▸ Information given:
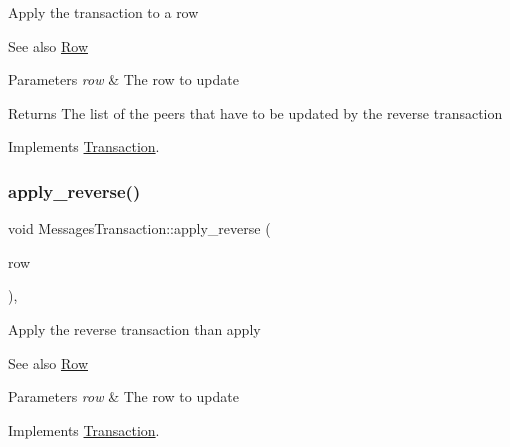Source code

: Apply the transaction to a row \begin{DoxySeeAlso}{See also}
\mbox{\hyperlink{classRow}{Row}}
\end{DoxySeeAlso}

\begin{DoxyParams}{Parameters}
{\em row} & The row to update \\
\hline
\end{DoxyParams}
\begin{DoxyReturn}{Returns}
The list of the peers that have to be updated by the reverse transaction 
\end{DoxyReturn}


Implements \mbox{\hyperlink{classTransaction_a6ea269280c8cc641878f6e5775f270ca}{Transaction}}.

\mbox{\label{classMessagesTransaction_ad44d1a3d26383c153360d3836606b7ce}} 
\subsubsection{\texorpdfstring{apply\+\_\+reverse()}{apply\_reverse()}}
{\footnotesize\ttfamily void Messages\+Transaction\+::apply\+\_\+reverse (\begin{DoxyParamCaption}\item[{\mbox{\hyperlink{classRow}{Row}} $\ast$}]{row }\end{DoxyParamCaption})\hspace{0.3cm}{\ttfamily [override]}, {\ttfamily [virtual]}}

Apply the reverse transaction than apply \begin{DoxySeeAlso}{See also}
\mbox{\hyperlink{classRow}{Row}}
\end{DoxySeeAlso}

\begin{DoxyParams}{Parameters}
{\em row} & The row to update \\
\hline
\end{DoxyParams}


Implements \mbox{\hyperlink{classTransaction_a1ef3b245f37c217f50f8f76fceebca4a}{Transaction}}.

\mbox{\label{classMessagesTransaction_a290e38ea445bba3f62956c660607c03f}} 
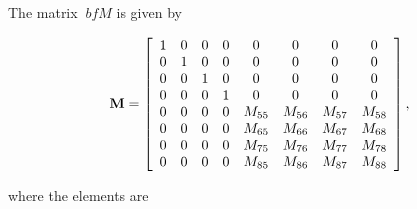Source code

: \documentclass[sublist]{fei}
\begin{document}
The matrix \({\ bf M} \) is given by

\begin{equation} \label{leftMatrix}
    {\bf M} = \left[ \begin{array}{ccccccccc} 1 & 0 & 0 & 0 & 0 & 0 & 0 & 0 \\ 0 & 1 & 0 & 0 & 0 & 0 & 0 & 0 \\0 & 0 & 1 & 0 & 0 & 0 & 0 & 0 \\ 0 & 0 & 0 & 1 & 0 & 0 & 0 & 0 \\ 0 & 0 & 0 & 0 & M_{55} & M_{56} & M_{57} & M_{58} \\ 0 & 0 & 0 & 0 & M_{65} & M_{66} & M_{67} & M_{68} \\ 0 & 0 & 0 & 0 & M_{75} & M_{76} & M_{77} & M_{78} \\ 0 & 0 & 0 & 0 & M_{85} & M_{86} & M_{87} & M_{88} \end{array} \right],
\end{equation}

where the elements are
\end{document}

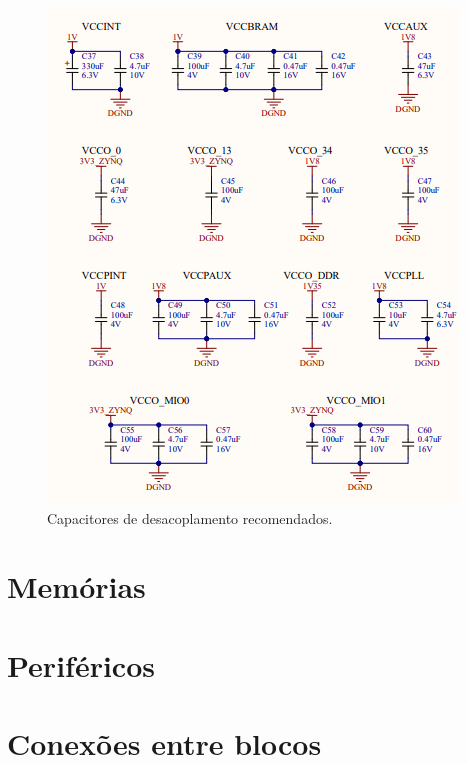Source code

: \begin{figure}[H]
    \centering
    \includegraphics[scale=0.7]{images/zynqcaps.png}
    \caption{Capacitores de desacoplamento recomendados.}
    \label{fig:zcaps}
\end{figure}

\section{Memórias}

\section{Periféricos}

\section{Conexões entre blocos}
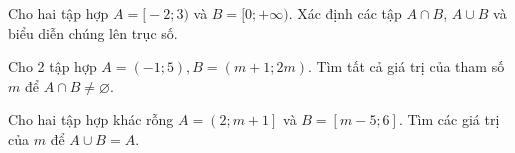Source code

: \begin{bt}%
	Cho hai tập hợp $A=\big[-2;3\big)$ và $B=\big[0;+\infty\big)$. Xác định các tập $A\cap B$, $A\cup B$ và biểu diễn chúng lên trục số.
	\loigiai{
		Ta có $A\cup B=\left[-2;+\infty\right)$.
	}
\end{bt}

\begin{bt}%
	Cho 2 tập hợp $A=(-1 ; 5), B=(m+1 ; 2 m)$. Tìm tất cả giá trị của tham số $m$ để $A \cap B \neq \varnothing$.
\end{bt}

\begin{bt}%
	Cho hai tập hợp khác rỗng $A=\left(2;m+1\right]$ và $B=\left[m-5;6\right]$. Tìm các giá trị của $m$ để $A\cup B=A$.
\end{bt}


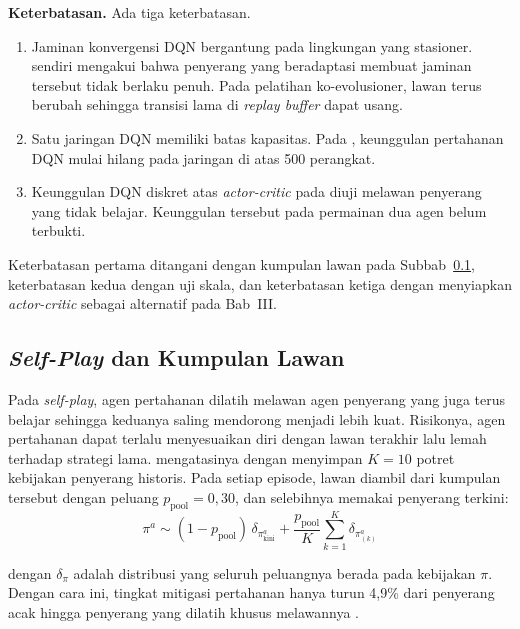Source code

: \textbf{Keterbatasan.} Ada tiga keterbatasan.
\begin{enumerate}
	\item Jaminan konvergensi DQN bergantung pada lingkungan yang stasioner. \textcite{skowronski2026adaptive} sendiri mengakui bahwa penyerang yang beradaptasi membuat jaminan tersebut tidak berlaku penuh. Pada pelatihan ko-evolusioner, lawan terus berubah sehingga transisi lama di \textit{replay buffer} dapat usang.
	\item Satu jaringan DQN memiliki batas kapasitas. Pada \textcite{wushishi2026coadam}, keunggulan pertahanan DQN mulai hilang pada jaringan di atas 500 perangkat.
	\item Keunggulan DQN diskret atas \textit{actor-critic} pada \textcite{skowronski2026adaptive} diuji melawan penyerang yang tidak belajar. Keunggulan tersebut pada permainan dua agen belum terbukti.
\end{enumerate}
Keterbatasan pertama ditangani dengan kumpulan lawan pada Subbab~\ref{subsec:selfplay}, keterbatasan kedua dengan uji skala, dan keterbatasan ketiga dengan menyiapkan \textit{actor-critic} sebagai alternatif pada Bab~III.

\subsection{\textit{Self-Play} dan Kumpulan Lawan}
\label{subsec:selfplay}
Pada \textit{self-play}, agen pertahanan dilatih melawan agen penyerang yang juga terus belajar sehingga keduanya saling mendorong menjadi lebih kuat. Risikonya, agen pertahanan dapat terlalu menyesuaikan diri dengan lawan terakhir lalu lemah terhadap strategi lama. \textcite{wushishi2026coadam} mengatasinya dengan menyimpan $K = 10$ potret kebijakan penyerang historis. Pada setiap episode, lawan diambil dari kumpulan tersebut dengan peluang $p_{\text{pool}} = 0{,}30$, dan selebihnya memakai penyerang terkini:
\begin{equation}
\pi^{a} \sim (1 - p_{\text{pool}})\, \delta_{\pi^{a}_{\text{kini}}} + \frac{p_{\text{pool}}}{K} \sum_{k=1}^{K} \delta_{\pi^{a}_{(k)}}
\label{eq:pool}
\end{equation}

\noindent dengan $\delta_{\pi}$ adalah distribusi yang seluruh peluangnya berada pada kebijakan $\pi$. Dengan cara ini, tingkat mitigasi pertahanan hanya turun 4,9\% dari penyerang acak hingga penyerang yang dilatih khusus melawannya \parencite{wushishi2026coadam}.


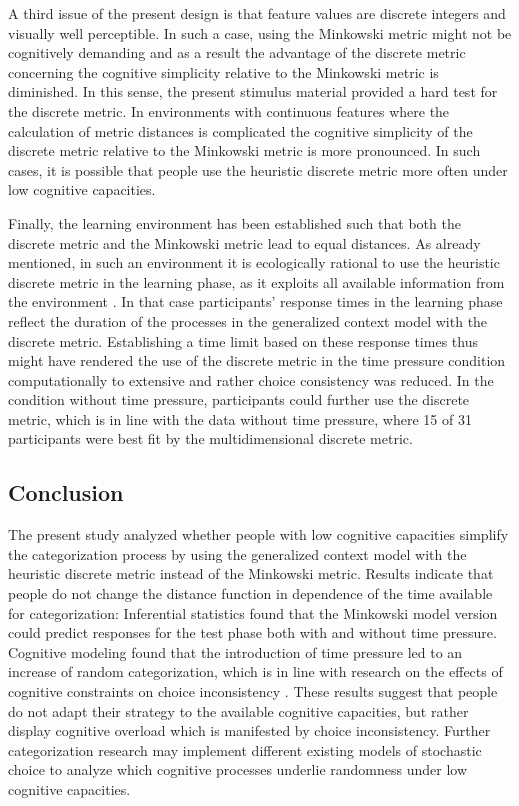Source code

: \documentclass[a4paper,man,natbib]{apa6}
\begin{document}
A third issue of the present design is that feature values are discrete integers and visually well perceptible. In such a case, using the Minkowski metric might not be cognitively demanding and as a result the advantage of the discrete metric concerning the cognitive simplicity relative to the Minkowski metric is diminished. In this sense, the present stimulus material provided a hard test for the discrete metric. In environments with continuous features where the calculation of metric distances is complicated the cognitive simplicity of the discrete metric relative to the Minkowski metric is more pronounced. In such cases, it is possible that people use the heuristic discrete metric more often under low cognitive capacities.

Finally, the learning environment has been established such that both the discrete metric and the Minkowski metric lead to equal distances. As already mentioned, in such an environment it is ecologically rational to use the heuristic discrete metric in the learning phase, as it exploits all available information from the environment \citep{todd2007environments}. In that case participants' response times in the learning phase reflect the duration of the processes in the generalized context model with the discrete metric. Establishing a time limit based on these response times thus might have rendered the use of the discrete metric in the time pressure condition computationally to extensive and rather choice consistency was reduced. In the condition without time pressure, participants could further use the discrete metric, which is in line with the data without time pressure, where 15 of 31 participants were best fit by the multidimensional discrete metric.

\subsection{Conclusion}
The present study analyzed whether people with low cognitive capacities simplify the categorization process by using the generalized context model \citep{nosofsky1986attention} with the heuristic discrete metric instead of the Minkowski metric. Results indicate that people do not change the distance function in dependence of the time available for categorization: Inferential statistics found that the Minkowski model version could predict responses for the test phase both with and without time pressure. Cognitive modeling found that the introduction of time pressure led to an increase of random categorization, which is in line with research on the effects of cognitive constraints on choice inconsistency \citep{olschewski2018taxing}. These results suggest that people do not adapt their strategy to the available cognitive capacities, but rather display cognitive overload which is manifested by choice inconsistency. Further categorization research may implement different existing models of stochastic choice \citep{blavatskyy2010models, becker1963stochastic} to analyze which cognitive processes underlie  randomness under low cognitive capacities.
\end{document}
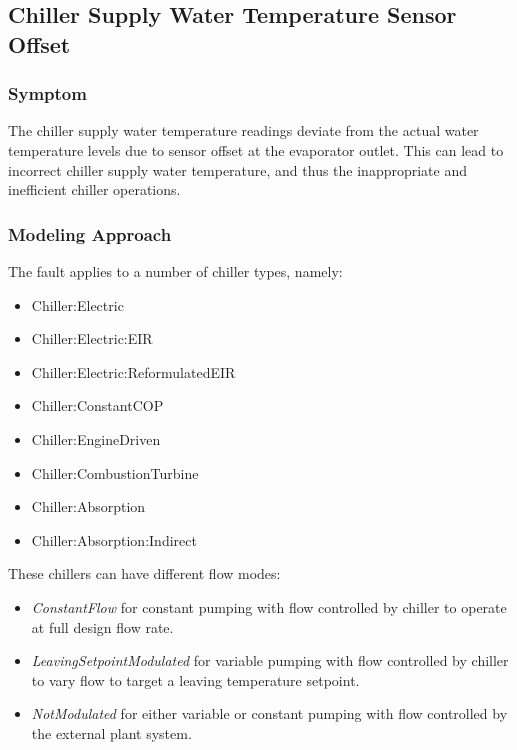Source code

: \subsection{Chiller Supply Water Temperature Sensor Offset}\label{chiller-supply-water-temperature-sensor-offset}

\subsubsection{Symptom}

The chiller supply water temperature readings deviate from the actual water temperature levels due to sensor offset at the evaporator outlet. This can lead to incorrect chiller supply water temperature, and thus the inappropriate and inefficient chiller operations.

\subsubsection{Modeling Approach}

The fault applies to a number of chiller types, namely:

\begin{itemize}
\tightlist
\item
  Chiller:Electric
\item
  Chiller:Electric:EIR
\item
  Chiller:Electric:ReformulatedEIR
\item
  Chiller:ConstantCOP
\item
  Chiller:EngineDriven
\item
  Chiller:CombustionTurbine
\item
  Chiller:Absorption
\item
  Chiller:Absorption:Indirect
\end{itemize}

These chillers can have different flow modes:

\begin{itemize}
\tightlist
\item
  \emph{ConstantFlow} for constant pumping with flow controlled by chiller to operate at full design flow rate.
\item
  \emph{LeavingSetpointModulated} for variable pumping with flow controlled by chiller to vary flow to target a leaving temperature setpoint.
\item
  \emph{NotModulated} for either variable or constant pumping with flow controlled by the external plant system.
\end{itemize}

▸ What you are asked to do:
The copy should hold exactly the lines above from the one with "Keterbatasan pertama ditangani" through the one with "A third issue", both ends counted, and no pictures at all.

▸ Answer section:
Keterbatasan pertama ditangani dengan kumpulan lawan pada Subbab~\ref{subsec:selfplay}, keterbatasan kedua dengan uji skala, dan keterbatasan ketiga dengan menyiapkan \textit{actor-critic} sebagai alternatif pada Bab~III.

\subsection{\textit{Self-Play} dan Kumpulan Lawan}
\label{subsec:selfplay}
Pada \textit{self-play}, agen pertahanan dilatih melawan agen penyerang yang juga terus belajar sehingga keduanya saling mendorong menjadi lebih kuat. Risikonya, agen pertahanan dapat terlalu menyesuaikan diri dengan lawan terakhir lalu lemah terhadap strategi lama. \textcite{wushishi2026coadam} mengatasinya dengan menyimpan $K = 10$ potret kebijakan penyerang historis. Pada setiap episode, lawan diambil dari kumpulan tersebut dengan peluang $p_{\text{pool}} = 0{,}30$, dan selebihnya memakai penyerang terkini:
\begin{equation}
\pi^{a} \sim (1 - p_{\text{pool}})\, \delta_{\pi^{a}_{\text{kini}}} + \frac{p_{\text{pool}}}{K} \sum_{k=1}^{K} \delta_{\pi^{a}_{(k)}}
\label{eq:pool}
\end{equation}

\noindent dengan $\delta_{\pi}$ adalah distribusi yang seluruh peluangnya berada pada kebijakan $\pi$. Dengan cara ini, tingkat mitigasi pertahanan hanya turun 4,9\% dari penyerang acak hingga penyerang yang dilatih khusus melawannya \parencite{wushishi2026coadam}.


Source code

: \documentclass[a4paper,man,natbib]{apa6}
\begin{document}
A third issue of the present design is that feature values are discrete integers and visually well perceptible. In such a case, using the Minkowski metric might not be cognitively demanding and as a result the advantage of the discrete metric concerning the cognitive simplicity relative to the Minkowski metric is diminished. In this sense, the present stimulus material provided a hard test for the discrete metric. In environments with continuous features where the calculation of metric distances is complicated the cognitive simplicity of the discrete metric relative to the Minkowski metric is more pronounced. In such cases, it is possible that people use the heuristic discrete metric more often under low cognitive capacities.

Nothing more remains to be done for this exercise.